3. Optimise your product names and descriptions

Products are returned which closely match a user’s search query; therefore make sure your product names and descriptions accurately reflect what you’re trying to sell and how people may be searching to find it.

4. Use negative keywords

Whereas with a traditional search campaign you have to choose which keywords you appear for, with a Shopping campaign you have less control since this is based upon data from your feed. For example, the below screenshot shows a search for “used garden furniture” – yet none of these products are.

This can be easily rectified though by running a search query report to identify potential negative keywords, as well as using the Keyword Planner to do some wider research into possible terms worth including on your negative list.

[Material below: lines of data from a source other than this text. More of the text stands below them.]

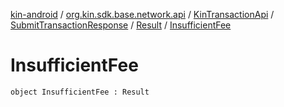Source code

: [kin-android](../../../../index.md) / [org.kin.sdk.base.network.api](../../../index.md) / [KinTransactionApi](../../index.md) / [SubmitTransactionResponse](../index.md) / [Result](index.md) / [InsufficientFee](./-insufficient-fee.md)

# InsufficientFee

`object InsufficientFee : Result`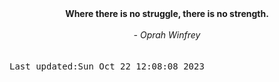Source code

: 
<div align="center"><b><span>Where there is no struggle, there is no strength. </span></b><br><br><i> - Oprah Winfrey</i></div>
<br><br><kbd>Last updated:Sun Oct 22 12:08:08 2023</kbd>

google shopping negative keywords

5. Use high quality images

The product image takes up the majority of the ad space and has a big influence over the ad click-through-rate (CTR). It therefore needs to relevant, clear and free of watermarks. If there are several competitors selling the same product then it’s also good to try and use different imagery to stand out from the crowd as shown in the below example…

google shopping images

6. Utilise reviews

Google Shopping results can show ratings for both products and sellers which are based on a 5-star rating system which aggregates all of the reviews available.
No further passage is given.